* Exercise brief
Copy out all the lines in the records that include the word "Mistakes".

* Data records
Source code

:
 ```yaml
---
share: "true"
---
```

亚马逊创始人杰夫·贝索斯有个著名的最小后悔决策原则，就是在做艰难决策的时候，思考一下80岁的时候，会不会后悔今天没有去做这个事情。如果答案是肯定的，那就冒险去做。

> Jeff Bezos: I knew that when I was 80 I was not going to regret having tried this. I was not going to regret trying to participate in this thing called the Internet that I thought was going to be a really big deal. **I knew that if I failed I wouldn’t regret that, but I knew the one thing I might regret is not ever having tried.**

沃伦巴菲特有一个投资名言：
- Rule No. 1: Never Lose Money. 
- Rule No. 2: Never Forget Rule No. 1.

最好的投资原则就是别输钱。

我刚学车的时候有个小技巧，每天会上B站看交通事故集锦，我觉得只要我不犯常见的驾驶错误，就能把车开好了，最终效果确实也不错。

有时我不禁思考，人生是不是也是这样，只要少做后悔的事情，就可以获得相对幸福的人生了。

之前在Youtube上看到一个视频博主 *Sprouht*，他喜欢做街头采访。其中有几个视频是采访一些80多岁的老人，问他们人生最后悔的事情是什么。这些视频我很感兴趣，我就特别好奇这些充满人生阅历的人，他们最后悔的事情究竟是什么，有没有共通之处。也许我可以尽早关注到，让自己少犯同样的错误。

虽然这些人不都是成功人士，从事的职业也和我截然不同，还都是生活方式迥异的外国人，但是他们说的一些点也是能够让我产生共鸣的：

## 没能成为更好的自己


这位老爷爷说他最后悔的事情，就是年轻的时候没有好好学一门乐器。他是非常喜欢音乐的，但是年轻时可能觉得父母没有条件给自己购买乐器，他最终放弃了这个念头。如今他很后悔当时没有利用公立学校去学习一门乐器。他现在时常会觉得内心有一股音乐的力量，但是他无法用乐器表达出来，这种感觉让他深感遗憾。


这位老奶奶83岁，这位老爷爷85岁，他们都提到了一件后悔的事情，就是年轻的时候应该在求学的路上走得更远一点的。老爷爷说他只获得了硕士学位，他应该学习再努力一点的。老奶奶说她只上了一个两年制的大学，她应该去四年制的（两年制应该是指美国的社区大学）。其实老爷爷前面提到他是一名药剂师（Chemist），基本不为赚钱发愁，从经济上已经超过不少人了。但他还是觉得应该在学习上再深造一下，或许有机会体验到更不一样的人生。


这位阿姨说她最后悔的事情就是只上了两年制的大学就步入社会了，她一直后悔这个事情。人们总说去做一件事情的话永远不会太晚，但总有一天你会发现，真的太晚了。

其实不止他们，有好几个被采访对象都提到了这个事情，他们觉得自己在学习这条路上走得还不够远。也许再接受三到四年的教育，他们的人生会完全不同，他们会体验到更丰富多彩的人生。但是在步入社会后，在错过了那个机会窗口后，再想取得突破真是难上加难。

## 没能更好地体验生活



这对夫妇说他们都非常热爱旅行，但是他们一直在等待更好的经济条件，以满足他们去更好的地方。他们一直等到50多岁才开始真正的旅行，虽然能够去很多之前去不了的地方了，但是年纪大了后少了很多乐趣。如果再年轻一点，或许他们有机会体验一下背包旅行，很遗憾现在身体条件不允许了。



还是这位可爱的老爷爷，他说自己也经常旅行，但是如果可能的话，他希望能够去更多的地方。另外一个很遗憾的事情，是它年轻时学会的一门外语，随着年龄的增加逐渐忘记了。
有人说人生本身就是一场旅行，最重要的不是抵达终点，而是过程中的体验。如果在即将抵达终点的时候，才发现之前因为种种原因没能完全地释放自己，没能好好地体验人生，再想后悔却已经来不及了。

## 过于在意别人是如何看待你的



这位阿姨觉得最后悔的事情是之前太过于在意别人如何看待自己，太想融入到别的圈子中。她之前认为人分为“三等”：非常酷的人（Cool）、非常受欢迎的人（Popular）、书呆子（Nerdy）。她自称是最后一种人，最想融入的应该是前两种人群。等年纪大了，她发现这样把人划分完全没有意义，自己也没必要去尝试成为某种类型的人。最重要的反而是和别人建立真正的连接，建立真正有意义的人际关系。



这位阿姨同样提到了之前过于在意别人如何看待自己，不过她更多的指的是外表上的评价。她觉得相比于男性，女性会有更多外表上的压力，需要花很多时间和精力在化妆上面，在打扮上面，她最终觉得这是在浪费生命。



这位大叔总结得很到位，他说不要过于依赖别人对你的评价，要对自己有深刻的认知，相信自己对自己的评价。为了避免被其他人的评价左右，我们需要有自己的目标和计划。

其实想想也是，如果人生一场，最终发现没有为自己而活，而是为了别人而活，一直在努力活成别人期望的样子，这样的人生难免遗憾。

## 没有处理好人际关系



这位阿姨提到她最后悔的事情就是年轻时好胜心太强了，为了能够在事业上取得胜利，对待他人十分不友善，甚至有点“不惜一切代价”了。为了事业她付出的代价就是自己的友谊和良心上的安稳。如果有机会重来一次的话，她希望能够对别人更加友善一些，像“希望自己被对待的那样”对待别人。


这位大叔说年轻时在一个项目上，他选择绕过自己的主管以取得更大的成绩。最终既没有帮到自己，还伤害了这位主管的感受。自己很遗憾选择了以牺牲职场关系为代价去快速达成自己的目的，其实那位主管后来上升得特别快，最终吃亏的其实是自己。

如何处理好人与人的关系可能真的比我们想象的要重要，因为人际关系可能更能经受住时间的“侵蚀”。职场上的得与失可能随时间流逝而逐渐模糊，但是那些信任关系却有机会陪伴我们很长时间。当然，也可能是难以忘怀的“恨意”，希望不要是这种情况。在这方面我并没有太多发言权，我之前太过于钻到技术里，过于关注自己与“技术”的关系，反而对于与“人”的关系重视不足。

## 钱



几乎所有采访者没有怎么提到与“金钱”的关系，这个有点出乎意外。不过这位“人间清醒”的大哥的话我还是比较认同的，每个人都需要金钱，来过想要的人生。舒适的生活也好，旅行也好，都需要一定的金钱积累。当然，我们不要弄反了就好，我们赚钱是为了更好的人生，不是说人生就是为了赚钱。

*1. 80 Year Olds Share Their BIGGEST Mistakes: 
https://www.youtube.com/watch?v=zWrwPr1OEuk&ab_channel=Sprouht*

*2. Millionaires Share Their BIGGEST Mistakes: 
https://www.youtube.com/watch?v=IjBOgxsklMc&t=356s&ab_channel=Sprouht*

* Written solution
*1. 80 Year Olds Share Their BIGGEST Mistakes: 
*2. Millionaires Share Their BIGGEST Mistakes: 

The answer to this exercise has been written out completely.